Goal of the exercise>
From the data underneath, reproduce exactly the stretch that begins at the line with "Business Central on-premises." and ends after the line with "The following example".

Provided information>

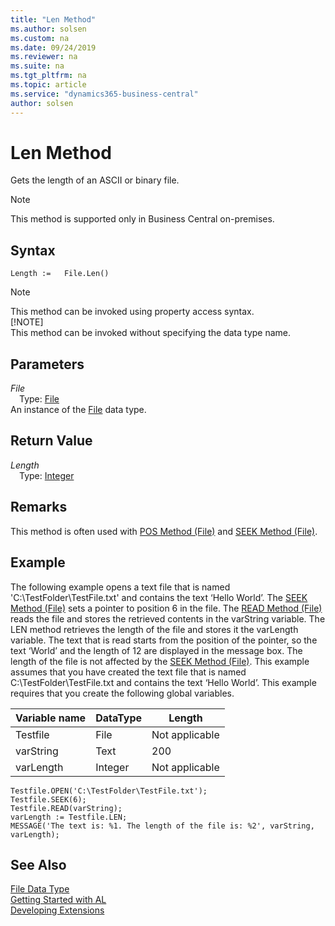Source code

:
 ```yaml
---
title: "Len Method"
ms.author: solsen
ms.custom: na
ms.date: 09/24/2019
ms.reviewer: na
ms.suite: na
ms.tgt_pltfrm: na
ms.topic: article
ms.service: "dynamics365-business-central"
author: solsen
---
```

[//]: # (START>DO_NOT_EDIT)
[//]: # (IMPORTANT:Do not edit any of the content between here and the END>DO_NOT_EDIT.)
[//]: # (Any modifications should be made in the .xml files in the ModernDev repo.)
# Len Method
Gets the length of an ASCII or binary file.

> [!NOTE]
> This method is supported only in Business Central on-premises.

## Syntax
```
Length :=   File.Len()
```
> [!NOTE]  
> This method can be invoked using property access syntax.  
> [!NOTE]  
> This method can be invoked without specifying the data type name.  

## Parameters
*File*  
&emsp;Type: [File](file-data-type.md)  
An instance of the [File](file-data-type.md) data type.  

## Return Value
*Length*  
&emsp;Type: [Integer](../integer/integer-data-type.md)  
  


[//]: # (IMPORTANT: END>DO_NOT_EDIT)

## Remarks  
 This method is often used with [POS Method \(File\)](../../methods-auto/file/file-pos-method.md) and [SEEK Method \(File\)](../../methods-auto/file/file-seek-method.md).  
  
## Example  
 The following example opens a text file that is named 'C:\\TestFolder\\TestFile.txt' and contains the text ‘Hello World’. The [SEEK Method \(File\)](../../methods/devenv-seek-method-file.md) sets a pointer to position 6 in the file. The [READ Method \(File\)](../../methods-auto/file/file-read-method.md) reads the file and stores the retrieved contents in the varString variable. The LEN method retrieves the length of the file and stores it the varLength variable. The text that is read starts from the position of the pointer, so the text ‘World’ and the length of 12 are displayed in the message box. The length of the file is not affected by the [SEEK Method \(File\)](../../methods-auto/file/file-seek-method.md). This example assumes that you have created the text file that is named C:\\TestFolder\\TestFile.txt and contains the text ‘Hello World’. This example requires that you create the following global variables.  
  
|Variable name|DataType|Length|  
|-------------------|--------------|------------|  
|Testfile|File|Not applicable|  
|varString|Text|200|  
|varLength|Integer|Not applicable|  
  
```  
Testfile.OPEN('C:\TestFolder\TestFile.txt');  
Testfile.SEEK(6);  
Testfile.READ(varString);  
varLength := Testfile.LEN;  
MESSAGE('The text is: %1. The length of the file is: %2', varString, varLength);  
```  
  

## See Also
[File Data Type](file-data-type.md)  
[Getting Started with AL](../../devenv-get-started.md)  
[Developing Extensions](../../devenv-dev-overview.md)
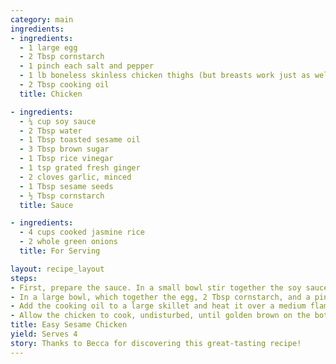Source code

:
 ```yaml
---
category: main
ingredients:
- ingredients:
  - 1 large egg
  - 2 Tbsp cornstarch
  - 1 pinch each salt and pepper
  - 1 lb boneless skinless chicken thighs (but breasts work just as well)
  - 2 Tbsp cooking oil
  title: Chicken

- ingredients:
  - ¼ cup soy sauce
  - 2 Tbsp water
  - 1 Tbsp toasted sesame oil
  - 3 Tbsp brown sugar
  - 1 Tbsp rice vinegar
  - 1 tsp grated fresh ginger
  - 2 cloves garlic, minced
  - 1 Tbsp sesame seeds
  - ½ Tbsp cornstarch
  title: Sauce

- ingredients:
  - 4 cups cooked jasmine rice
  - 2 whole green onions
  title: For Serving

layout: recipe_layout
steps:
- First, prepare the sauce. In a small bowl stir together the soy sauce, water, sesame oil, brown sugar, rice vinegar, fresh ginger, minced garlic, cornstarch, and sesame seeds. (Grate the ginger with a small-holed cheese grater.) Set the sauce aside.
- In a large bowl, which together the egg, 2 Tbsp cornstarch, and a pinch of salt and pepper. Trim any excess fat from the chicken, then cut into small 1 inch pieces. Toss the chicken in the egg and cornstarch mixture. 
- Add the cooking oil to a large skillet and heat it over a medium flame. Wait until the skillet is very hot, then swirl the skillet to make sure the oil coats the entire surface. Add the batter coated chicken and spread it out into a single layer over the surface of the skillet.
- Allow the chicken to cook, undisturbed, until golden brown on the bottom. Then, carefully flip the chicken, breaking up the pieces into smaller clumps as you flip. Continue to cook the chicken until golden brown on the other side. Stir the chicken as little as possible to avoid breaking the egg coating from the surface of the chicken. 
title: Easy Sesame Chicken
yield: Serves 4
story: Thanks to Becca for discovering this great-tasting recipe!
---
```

* * *

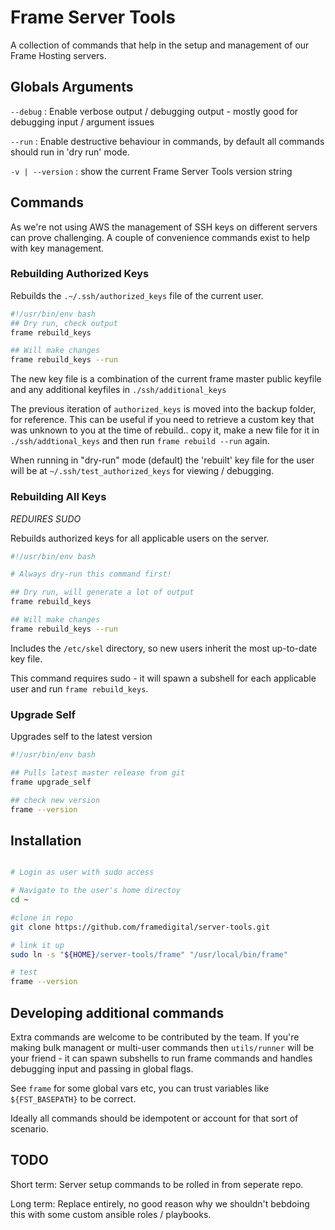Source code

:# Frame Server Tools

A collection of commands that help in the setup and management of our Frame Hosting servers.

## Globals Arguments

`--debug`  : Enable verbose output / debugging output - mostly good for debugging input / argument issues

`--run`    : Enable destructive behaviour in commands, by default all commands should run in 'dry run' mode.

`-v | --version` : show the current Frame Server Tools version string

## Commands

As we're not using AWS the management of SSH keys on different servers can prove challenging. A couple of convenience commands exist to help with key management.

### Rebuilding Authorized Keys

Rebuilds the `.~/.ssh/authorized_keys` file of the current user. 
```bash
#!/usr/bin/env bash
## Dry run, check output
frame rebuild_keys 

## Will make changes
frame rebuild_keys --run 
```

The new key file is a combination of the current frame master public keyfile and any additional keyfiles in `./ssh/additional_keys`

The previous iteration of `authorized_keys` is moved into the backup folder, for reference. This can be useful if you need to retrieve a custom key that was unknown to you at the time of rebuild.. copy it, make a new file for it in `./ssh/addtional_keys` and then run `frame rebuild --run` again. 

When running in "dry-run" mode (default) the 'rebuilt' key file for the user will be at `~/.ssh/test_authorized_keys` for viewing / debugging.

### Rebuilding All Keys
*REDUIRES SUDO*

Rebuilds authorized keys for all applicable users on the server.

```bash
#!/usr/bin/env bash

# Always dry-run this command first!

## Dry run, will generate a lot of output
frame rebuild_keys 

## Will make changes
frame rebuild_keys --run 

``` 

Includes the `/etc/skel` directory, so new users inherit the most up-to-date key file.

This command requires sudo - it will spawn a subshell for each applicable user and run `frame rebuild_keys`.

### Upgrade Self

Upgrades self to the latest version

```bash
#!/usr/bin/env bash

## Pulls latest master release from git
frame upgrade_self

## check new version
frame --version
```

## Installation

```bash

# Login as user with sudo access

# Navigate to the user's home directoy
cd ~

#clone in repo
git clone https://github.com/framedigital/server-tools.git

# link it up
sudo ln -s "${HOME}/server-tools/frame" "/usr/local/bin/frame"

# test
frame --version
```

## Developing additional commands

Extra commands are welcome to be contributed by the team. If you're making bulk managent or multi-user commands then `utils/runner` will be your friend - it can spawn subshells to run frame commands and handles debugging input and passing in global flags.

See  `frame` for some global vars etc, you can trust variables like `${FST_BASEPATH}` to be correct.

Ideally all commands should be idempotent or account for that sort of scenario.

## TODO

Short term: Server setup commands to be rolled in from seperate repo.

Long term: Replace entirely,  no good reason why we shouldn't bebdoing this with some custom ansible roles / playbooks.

...

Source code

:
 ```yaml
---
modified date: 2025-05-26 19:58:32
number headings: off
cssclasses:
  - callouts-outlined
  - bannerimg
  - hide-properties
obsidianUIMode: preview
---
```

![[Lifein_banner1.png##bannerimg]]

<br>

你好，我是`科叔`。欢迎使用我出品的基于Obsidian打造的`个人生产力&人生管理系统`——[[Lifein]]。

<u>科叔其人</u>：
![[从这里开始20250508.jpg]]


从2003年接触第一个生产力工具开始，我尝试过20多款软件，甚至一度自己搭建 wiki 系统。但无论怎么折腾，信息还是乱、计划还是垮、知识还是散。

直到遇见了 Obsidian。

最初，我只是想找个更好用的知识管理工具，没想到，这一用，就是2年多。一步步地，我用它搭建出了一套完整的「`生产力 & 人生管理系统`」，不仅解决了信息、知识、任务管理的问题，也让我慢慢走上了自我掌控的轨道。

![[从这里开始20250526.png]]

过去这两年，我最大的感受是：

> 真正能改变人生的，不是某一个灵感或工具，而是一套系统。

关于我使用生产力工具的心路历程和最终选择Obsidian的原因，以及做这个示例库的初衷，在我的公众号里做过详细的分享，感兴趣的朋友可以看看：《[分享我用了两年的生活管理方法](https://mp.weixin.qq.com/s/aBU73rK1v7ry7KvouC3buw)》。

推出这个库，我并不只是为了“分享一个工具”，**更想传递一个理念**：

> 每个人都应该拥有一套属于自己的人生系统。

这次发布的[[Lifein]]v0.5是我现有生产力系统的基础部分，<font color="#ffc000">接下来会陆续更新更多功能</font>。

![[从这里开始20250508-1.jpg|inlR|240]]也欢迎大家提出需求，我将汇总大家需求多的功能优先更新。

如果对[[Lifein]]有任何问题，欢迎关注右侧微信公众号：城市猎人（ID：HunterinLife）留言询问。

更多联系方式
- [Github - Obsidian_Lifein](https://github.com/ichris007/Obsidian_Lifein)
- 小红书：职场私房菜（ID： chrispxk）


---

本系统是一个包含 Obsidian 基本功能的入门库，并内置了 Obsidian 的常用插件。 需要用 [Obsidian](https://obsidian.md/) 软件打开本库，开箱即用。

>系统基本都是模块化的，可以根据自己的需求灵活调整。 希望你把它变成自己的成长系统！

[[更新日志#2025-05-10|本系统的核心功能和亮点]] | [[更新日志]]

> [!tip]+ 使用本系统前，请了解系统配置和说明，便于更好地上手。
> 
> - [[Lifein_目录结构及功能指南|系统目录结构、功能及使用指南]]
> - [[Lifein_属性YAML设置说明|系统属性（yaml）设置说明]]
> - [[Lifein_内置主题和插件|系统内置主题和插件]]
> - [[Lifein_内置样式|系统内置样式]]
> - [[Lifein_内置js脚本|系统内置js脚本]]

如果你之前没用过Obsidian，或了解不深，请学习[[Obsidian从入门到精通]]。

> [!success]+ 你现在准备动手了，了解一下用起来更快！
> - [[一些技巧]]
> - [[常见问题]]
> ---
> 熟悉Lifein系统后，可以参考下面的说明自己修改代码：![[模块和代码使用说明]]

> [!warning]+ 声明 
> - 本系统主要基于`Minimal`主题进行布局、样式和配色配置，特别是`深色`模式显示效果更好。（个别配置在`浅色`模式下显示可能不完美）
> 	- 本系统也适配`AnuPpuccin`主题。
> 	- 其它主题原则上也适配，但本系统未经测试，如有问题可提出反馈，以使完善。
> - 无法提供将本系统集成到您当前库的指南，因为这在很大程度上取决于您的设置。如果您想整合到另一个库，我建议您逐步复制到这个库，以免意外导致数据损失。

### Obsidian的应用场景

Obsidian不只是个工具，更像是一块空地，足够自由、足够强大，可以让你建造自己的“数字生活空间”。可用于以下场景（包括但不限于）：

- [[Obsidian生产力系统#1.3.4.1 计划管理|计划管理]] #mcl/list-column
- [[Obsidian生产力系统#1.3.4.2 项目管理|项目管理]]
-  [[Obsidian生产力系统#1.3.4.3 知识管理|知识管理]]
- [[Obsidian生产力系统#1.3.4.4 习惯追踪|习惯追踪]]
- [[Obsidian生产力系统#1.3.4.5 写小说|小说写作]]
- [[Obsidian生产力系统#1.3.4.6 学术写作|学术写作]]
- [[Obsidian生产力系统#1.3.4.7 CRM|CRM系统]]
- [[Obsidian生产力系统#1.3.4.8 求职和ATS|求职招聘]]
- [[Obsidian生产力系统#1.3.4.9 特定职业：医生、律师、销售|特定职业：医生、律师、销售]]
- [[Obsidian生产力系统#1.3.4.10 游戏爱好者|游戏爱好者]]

The completed task>
> This method is supported only in Business Central on-premises.

## Syntax
```
Length :=   File.Len()
```
> [!NOTE]  
> This method can be invoked using property access syntax.  
> [!NOTE]  
> This method can be invoked without specifying the data type name.  

## Parameters
*File*  
&emsp;Type: [File](file-data-type.md)  
An instance of the [File](file-data-type.md) data type.  

## Return Value
*Length*  
&emsp;Type: [Integer](../integer/integer-data-type.md)  
  


[//]: # (IMPORTANT: END>DO_NOT_EDIT)

## Remarks  
 This method is often used with [POS Method \(File\)](../../methods-auto/file/file-pos-method.md) and [SEEK Method \(File\)](../../methods-auto/file/file-seek-method.md).  
  
## Example  
 The following example opens a text file that is named 'C:\\TestFolder\\TestFile.txt' and contains the text ‘Hello World’. The [SEEK Method \(File\)](../../methods/devenv-seek-method-file.md) sets a pointer to position 6 in the file. The [READ Method \(File\)](../../methods-auto/file/file-read-method.md) reads the file and stores the retrieved contents in the varString variable. The LEN method retrieves the length of the file and stores it the varLength variable. The text that is read starts from the position of the pointer, so the text ‘World’ and the length of 12 are displayed in the message box. The length of the file is not affected by the [SEEK Method \(File\)](../../methods-auto/file/file-seek-method.md). This example assumes that you have created the text file that is named C:\\TestFolder\\TestFile.txt and contains the text ‘Hello World’. This example requires that you create the following global variables.  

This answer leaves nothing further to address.